_Description of the task_: Each line that contains the word "subsection" counts once; give the total for the records below and nothing else.

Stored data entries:
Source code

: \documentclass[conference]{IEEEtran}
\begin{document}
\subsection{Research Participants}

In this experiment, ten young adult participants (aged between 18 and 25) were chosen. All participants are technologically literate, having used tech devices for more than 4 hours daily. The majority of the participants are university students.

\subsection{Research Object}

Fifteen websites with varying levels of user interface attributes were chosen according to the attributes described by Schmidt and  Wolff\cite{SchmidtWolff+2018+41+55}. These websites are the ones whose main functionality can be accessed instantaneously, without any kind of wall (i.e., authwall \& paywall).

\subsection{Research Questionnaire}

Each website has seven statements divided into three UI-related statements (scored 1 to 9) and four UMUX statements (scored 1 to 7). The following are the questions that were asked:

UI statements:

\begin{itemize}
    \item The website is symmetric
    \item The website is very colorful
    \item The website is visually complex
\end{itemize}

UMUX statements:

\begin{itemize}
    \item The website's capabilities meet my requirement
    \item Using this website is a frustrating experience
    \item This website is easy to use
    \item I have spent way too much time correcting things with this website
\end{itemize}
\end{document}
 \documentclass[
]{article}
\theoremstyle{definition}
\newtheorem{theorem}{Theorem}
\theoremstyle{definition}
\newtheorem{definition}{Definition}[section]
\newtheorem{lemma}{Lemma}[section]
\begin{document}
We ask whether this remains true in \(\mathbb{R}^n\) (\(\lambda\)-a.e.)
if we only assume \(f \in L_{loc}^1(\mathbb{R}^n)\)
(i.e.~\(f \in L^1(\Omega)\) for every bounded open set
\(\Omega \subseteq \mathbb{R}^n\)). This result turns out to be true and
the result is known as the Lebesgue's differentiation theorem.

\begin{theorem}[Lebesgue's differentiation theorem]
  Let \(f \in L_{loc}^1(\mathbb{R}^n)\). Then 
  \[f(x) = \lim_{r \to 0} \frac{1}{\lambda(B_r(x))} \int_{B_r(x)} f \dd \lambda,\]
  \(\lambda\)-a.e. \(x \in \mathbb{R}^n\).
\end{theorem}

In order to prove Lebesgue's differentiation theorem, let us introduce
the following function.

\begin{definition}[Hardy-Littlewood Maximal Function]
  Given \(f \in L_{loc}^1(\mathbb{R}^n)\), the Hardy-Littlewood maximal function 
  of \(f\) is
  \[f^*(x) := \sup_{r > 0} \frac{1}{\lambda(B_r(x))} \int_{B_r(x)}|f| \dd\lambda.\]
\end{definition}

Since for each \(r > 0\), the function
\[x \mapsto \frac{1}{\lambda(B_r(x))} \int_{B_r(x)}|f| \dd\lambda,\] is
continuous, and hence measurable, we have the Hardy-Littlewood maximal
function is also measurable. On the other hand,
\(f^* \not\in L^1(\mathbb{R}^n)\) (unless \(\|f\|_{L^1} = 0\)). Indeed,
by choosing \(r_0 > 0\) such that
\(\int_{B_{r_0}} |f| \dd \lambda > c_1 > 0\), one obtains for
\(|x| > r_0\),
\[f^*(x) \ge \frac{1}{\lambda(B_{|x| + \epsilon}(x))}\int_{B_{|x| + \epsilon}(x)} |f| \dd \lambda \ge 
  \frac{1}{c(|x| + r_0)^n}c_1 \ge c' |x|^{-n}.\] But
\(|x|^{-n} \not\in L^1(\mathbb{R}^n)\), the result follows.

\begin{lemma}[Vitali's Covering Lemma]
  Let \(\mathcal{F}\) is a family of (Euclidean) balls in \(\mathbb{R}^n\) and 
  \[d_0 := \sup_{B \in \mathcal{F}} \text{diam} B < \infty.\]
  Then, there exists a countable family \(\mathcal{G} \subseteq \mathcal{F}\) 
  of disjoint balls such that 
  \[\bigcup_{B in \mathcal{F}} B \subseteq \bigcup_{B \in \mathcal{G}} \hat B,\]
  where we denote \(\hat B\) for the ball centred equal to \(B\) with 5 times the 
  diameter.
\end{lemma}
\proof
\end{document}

_Task result_: 3